Le ministère de l’Education nationale ne compte pas perdre le contrôle sur le déroulement de la fin de l’année scolaire, marquée par la répétition des débrayages et autres actions de protestation des enseignants. Un bras de fer avec les organisations syndicales en action tend à s’installer.

Par Milina Kouaci
C’est ainsi que le département de Mohamed Ouadjaout a tenté de devancer le rassemblement de l’Intersyndicale, prévu aujourd’hui, en rappelant que «l’encadrement des examens et l’exécution des activités administratives sont un devoir» pour le personnel du secteur. Quel écho aura la mise au point de la tutelle ? Tout sera tiré au clair dans les heures qui viennent en observant la réaction des enseignants de l’Intersyndicale qui vient de perdre le Cnapeste dans cette démarche.

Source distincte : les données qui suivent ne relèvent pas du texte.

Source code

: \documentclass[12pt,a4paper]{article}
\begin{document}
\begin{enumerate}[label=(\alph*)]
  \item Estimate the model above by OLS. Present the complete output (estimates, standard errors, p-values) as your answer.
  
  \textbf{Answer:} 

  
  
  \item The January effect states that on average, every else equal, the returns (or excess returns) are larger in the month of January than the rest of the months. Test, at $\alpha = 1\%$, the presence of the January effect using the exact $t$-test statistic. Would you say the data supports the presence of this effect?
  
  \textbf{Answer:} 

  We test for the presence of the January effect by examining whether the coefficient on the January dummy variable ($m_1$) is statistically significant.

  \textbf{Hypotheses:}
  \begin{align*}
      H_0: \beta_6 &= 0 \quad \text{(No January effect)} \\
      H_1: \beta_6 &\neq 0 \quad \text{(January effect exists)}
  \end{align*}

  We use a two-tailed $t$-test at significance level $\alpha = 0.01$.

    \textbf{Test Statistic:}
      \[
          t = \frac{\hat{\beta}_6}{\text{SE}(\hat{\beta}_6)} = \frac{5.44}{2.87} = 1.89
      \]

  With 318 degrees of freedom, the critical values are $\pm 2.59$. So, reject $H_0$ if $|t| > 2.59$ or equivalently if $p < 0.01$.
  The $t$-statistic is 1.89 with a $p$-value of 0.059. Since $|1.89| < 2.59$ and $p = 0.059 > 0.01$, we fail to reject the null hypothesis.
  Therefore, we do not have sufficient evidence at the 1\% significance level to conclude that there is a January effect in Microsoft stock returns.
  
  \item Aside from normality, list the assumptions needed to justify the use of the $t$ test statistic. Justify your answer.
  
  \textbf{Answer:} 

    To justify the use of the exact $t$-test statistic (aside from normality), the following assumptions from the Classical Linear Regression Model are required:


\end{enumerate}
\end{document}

En effet, une semaine après que 13 syndicats du secteur ont annoncé leur décision de boycotter toutes les activités administratives de fin d’année, ainsi que la possibilité de boycotter les examens de fin de cycle, le ministère de tutelle a exprimé son opposition quant à ces appels, tout en exhortant le personnel du secteur à respecter les lois en vigueur et à assurer la continuité du service public de l’Education. «Le ministère est stupéfié que certaines organisations syndicales appellent au boycott de toutes les activités administratives de fin d’année à un moment où il poursuit ses efforts pour prendre en charge les revendications socioprofessionnelles de son partenaire social à travers les rencontres bilatérales qui s’étaleront du 17 au 29 mai», indique le ministère de l’Education nationale dans un communiqué rendu public. Ces appels, selon la tutelle, qui sont «une infraction des lois de la République en vigueur et des principes fondamentaux du service public d’éducation et de l’enseignement, sapent les efforts de la tutelle visant à prendre en charge les revendications soulevées par le partenaire social».
Ces appels, rappelle la tutelle, ont coïncidé avec l’entame des rencontres bilatérales qui sont le seul moyen de solutionner les problèmes du secteur», ajoute la même source.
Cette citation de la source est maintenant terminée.